WHAT TO PRODUCE ▸ Write out the records below from the first line through the line containing "spricht zu ihnen: Friede sei mit euch!", leaving out any pictures.

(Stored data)
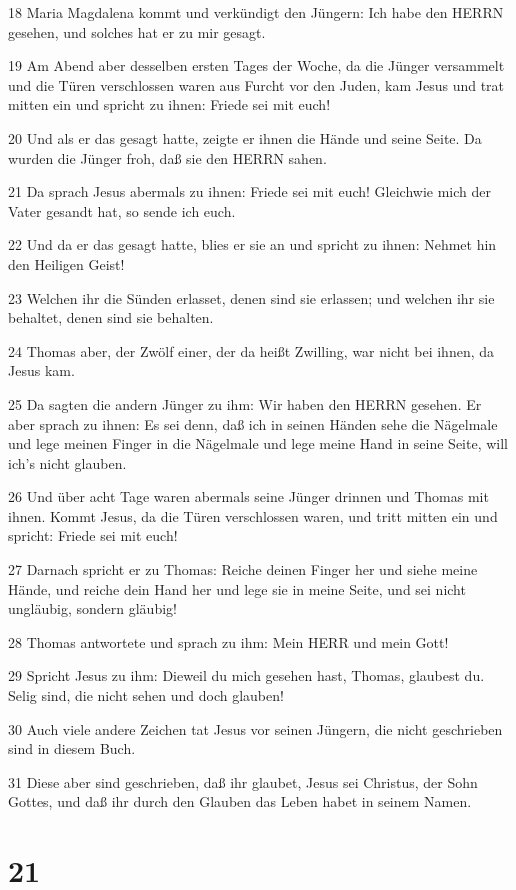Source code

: \par 18 Maria Magdalena kommt und verkündigt den Jüngern: Ich habe den HERRN gesehen, und solches hat er zu mir gesagt.
\par 19 Am Abend aber desselben ersten Tages der Woche, da die Jünger versammelt und die Türen verschlossen waren aus Furcht vor den Juden, kam Jesus und trat mitten ein und spricht zu ihnen: Friede sei mit euch!
\par 20 Und als er das gesagt hatte, zeigte er ihnen die Hände und seine Seite. Da wurden die Jünger froh, daß sie den HERRN sahen.
\par 21 Da sprach Jesus abermals zu ihnen: Friede sei mit euch! Gleichwie mich der Vater gesandt hat, so sende ich euch.
\par 22 Und da er das gesagt hatte, blies er sie an und spricht zu ihnen: Nehmet hin den Heiligen Geist!
\par 23 Welchen ihr die Sünden erlasset, denen sind sie erlassen; und welchen ihr sie behaltet, denen sind sie behalten.
\par 24 Thomas aber, der Zwölf einer, der da heißt Zwilling, war nicht bei ihnen, da Jesus kam.
\par 25 Da sagten die andern Jünger zu ihm: Wir haben den HERRN gesehen. Er aber sprach zu ihnen: Es sei denn, daß ich in seinen Händen sehe die Nägelmale und lege meinen Finger in die Nägelmale und lege meine Hand in seine Seite, will ich's nicht glauben.
\par 26 Und über acht Tage waren abermals seine Jünger drinnen und Thomas mit ihnen. Kommt Jesus, da die Türen verschlossen waren, und tritt mitten ein und spricht: Friede sei mit euch!
\par 27 Darnach spricht er zu Thomas: Reiche deinen Finger her und siehe meine Hände, und reiche dein Hand her und lege sie in meine Seite, und sei nicht ungläubig, sondern gläubig!
\par 28 Thomas antwortete und sprach zu ihm: Mein HERR und mein Gott!
\par 29 Spricht Jesus zu ihm: Dieweil du mich gesehen hast, Thomas, glaubest du. Selig sind, die nicht sehen und doch glauben!
\par 30 Auch viele andere Zeichen tat Jesus vor seinen Jüngern, die nicht geschrieben sind in diesem Buch.
\par 31 Diese aber sind geschrieben, daß ihr glaubet, Jesus sei Christus, der Sohn Gottes, und daß ihr durch den Glauben das Leben habet in seinem Namen.

\chapter{21}

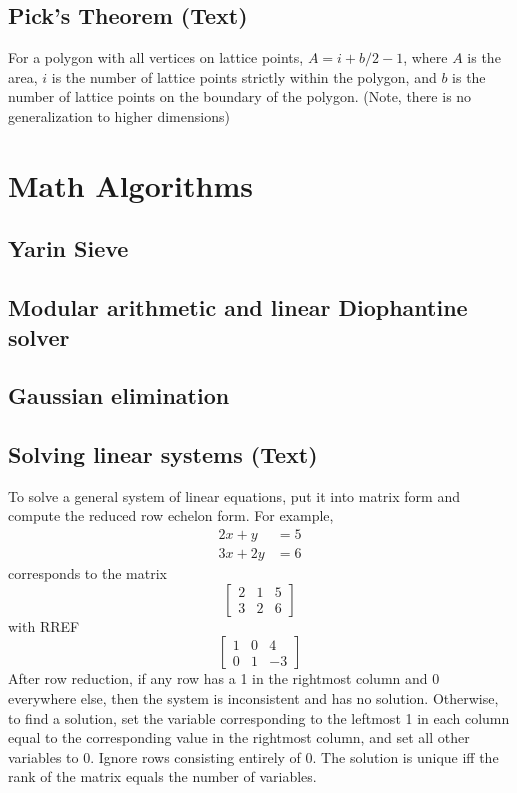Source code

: \documentclass[12pt]{extarticle}
\begin{document}
\begin{multicols*}{2}
\subsection{Pick's Theorem (Text)} %
For a polygon with all vertices on lattice points, $A = i + b/2 - 1$, where $A$
is the area, $i$ is the number of lattice points strictly within the polygon,
and $b$ is the number of lattice points on the boundary of the polygon. (Note,
there is no generalization to higher dimensions)

\section{Math Algorithms}

\subsection{Yarin Sieve} %


\subsection{Modular arithmetic and linear Diophantine solver} %


\subsection{Gaussian elimination} %



\subsection{Solving linear systems (Text)} %
To solve a general system of linear equations, put it into matrix form and
compute the reduced row echelon form. For example,
\begin{align*}2x + y &= 5 \\ 3x + 2y &= 6\end{align*}
corresponds to the matrix
\[ \left[ \begin{array}{cc|c} 2 & 1 & 5 \\ 3 & 2 & 6 \end{array} \right] \]
with RREF
\[ \left[ \begin{array}{cc|c} 1 & 0 & 4 \\ 0 & 1 & -3 \end{array} \right] \]
After row reduction, if any row has a 1 in the rightmost column and 0
everywhere else, then the system is inconsistent and has no solution.
Otherwise, to find a solution, set the variable corresponding to the leftmost 1
in each column equal to the corresponding value in the rightmost column, and
set all other variables to 0. Ignore rows consisting entirely of 0. The
solution is unique iff the rank of the matrix equals the number of variables.


\end{multicols*}
\end{document}
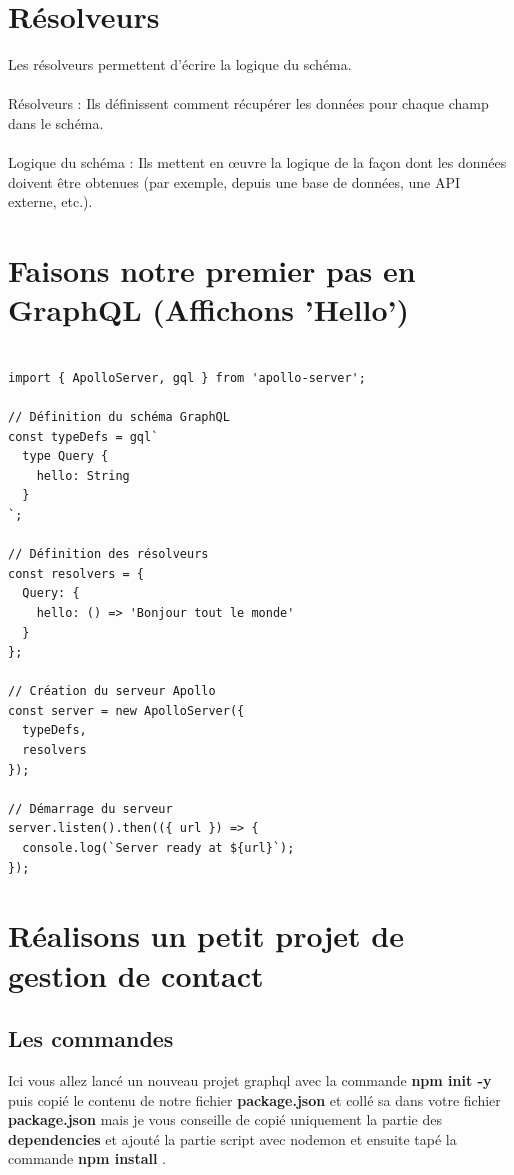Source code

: \documentclass[a4paper,12pt]{article}
\begin{document}
\section*{Résolveurs}
Les résolveurs permettent d'écrire la logique du schéma. \\\\
Résolveurs : Ils définissent comment récupérer les données pour chaque champ dans le schéma.\\\\
Logique du schéma : Ils mettent en œuvre la logique de la façon dont les données doivent être obtenues (par exemple, depuis une base de données, une API externe, etc.).

\section{Faisons notre premier pas en GraphQL (Affichons 'Hello')}
\begin{verbatim}

import { ApolloServer, gql } from 'apollo-server';

// Définition du schéma GraphQL
const typeDefs = gql`
  type Query {
    hello: String
  }
`;

// Définition des résolveurs
const resolvers = {
  Query: {
    hello: () => 'Bonjour tout le monde'
  }
};

// Création du serveur Apollo
const server = new ApolloServer({
  typeDefs,
  resolvers
});

// Démarrage du serveur
server.listen().then(({ url }) => {
  console.log(`Server ready at ${url}`);
});

\end{verbatim}
\section{Réalisons un petit projet de gestion de contact }


\subsection{Les commandes }

Ici vous allez lancé un nouveau projet graphql avec la commande \textbf{npm init -y} puis copié le contenu de notre fichier \textbf{package.json} et collé sa dans votre fichier \textbf{package.json} mais je vous conseille de copié uniquement la partie des \textbf{dependencies} et ajouté la partie script avec nodemon et ensuite tapé la commande \textbf{npm install} .
\end{document}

SOLUTION FOR THIS EXERCISE ▸
Source code

: \par 18 Maria Magdalena kommt und verkündigt den Jüngern: Ich habe den HERRN gesehen, und solches hat er zu mir gesagt.
\par 19 Am Abend aber desselben ersten Tages der Woche, da die Jünger versammelt und die Türen verschlossen waren aus Furcht vor den Juden, kam Jesus und trat mitten ein und spricht zu ihnen: Friede sei mit euch!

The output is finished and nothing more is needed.